2004.9.25 「7年が変えたものーライプチヒー」の巻

 ニュルンベルクからの電車を降りて驚いた。ライプチヒの中央駅にはホームが24、5番線ぐらいまで横並びに並んでいて、大きな構内の華やかなショッピングセンターはもちろん完成していた。「綺麗…。」

 1997年夏、イギリス留学からの帰国前、2週間のドイツ一人旅。ケルンから西部・南部を回り、アイゼナハから旧東エリアに入って2都市目。

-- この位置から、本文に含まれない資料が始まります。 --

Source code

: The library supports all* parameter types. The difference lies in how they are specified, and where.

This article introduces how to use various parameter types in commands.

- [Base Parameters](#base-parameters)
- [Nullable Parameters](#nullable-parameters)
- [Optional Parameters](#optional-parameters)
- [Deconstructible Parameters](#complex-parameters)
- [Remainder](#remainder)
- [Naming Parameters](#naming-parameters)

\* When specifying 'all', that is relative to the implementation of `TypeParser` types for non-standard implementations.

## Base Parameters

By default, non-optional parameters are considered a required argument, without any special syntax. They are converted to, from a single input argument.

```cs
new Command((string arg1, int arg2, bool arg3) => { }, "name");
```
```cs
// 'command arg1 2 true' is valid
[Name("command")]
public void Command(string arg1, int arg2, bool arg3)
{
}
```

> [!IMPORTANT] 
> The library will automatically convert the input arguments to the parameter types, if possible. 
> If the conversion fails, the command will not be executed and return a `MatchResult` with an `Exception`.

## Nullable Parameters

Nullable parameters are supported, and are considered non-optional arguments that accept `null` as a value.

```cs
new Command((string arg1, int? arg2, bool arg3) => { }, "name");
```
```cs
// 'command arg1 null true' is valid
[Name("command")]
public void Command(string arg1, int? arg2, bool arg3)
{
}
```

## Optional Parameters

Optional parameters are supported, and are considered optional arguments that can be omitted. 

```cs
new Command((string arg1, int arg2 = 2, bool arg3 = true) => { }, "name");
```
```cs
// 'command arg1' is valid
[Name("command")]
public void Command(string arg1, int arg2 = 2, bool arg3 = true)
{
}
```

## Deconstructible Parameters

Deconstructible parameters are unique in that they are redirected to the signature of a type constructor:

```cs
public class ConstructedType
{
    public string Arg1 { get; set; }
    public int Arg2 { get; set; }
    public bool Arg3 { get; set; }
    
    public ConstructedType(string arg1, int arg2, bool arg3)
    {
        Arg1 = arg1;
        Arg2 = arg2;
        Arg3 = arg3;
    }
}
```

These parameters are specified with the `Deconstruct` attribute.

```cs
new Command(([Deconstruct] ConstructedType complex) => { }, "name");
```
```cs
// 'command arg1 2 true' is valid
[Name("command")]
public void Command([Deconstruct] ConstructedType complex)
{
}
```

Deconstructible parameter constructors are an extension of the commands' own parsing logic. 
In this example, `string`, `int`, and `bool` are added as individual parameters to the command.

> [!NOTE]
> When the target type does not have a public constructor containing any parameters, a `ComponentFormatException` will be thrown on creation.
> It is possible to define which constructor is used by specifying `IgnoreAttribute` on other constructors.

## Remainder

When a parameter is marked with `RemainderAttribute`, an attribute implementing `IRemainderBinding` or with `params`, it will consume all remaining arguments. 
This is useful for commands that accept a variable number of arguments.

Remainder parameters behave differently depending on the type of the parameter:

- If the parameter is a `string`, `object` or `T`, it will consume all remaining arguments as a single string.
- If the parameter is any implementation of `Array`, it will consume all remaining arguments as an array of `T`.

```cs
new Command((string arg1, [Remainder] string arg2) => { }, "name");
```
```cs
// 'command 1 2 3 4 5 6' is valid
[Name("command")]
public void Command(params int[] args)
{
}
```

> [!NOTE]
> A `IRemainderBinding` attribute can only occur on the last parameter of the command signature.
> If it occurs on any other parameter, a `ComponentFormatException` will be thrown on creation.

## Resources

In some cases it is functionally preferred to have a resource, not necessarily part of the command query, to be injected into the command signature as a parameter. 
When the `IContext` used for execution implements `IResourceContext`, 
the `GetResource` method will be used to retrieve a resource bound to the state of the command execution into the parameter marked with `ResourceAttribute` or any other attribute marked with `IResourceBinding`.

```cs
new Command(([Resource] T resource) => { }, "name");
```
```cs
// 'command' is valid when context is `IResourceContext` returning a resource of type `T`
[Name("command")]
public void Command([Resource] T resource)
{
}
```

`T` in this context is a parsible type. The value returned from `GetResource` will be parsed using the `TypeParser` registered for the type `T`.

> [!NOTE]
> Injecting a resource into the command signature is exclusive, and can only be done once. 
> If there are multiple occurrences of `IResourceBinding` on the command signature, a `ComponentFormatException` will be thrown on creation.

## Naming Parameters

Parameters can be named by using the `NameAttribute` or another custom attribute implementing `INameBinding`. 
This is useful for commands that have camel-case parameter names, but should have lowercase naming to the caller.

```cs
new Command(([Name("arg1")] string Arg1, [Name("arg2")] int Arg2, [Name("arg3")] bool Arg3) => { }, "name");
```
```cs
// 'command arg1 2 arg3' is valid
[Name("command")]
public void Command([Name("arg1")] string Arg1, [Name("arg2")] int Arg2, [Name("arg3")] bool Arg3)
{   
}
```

初めてライプチヒに来た時のことをよく覚えている。
 あれは6月30日だったか7月1日になっていたのだったか(←忘れてんじゃん!)、とにかくもう夏と言っていい日の長さと気温だった。早い時間に宿をとり、街へ出直した直後から、私はなんとなくうすら寒いような印象を受けた。
 大工事中の駅と通りのせいではない。街に店は営業中で、人も多く、空は青く晴れやかで、賑やかな街。それなのに、なぜか冷ややかな、寂しさにも似た、色気も活気も感じられないような、平日の午後。町外れとも言い難い距離に立ち並ぶ、灰色な印象の一様の建物群。
 寂しい様な心細い様な、そんな寒さに耐えきれずに、まだ日も高い午後5時頃には宿に戻ってしまった。

 あれから7年。忘れもしないあの感覚を、本当は私の錯覚だったのではないかとすら思う。街中に色も商業広告も増えた今、あの時感じられなかったのは、何か生活感ともいうものだったかもしれない。
 15年前、ドイツの統一がこの街から動きだしたことも、私は今では知っている。